A new idea for solving massive data-distributed database)

Last Update:2018-12-03 Source: Internet

Author: User

Developer on Alibaba Coud: Build your first app with APIs, SDKs, and tutorials on the Alibaba Cloud. Read more ＞

I have tried to develop three layers with Pb many times. Transport, COM +, MTS, and even WebServices after pb11 are included in pb7, but they are always annoyed. Why? Transport is the same as COM +, MTS, and WebServices. It is a proxy idea. The client first tells the middle layer that data is serialized by the middle layer, transmitted to the client, then the client performs operations and modifications, and then tells the middle layer to update the data. Theory and practice show that the development difficulty, stability, and access speed are incomparable to the two-layer direct connection. Petabytes of transport and MTS are more efficient, because the data returns are concise, while WebServices are XML, while XML consumes a lot of power in data serialization, making access a little slower. At present, I myself, including other small application project developers, cannot develop three layers without any pain. They are all using two layers for rapid development. I have evaluated it myself before, for example, layer-3 COM + development, accessing a database, the development volume is 5 times that of layer-2. If the workload is five times, the development cost is five times. The same is true for the delivery date and maintenance later. In addition, the so-called three-tier client update reduction is also a nightmare! It is just a good saying that modifying the middle layer does not change the client! I really doubt that people who advocate three layers are at the same heart!

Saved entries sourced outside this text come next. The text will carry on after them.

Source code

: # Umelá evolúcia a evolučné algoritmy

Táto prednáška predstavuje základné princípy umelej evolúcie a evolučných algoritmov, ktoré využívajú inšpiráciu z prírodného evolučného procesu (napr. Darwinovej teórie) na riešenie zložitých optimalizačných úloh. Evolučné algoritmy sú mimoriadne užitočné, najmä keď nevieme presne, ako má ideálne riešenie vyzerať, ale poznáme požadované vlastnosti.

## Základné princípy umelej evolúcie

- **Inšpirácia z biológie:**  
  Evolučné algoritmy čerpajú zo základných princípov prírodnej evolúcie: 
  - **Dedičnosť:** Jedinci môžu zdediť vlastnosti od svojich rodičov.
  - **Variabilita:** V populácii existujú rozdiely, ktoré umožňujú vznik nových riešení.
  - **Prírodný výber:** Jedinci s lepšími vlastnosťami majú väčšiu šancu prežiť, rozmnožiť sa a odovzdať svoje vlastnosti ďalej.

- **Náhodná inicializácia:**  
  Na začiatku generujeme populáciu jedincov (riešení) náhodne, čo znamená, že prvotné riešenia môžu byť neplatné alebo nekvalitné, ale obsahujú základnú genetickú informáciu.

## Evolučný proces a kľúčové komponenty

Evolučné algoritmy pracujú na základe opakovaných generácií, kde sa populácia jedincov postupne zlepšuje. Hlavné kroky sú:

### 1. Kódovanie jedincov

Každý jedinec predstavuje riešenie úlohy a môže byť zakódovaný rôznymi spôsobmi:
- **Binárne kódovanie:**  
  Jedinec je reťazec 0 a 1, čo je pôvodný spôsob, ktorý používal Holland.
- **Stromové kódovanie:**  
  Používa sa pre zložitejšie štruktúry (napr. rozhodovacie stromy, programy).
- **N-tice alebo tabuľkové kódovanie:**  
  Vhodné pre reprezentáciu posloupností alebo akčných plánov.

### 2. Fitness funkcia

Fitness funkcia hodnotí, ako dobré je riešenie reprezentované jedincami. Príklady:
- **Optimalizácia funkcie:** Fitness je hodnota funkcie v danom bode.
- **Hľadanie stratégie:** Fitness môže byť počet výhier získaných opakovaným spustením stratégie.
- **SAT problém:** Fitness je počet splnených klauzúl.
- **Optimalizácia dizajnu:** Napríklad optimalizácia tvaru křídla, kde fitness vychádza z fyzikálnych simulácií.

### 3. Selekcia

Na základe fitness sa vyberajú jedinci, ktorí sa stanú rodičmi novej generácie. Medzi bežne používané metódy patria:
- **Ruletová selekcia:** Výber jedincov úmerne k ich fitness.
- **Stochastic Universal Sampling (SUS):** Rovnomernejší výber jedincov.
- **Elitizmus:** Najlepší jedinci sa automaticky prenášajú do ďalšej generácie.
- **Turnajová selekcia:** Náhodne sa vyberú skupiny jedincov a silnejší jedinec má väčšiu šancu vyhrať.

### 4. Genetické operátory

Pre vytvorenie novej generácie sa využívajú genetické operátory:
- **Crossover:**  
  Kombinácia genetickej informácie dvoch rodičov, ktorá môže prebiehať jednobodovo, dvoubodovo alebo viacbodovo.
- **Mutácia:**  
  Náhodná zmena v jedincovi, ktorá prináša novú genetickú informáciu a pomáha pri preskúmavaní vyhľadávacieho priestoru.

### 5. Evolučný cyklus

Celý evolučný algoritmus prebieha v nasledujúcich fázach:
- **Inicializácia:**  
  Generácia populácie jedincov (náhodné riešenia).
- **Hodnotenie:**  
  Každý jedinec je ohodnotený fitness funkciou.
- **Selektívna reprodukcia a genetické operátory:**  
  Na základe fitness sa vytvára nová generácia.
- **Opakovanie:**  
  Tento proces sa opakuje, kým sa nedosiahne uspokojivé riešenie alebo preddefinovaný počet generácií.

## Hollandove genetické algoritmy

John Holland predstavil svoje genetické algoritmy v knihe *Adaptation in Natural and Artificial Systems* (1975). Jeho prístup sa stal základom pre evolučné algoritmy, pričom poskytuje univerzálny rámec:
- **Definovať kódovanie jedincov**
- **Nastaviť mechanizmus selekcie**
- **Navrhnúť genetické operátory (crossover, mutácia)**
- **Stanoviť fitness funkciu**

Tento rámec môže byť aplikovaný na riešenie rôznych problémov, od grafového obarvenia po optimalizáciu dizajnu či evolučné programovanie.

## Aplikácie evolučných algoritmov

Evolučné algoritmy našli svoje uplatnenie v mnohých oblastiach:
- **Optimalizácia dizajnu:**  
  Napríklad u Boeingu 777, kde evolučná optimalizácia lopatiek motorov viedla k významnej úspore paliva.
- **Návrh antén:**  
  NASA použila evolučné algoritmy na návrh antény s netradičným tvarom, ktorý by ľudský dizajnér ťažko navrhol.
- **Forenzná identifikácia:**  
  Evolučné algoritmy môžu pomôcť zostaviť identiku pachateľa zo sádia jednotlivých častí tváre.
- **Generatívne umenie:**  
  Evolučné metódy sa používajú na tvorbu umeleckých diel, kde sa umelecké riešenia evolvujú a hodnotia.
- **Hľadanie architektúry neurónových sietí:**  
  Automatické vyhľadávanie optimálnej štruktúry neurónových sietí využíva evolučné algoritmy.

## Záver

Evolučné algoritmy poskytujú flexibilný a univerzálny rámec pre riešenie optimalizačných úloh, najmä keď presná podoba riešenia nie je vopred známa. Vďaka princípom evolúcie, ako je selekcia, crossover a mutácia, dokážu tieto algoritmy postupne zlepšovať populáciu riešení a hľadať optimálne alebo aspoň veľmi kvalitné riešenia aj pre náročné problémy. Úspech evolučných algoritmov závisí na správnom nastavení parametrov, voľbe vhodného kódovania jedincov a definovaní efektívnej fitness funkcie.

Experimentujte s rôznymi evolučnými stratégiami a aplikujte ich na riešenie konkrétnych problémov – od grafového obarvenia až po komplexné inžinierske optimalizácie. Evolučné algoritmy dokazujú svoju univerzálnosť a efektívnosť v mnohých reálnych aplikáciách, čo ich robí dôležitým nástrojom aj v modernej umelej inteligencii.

For example, we need to complete 1. Common query (read-only); 2. New data entry; 3. modify data

1. Common query (read-only):. Connection intermediate layer, B. The intermediate layer instantiates objects, queries, serializes, and returns the description string of adoset or ds, C. The description string imported from the client to adoset or ds.

2. New data entry: insert data locally, B. Serialized to the middle layer, C. The intermediate layer is filled with DS. Connect to the database and write data. And return results.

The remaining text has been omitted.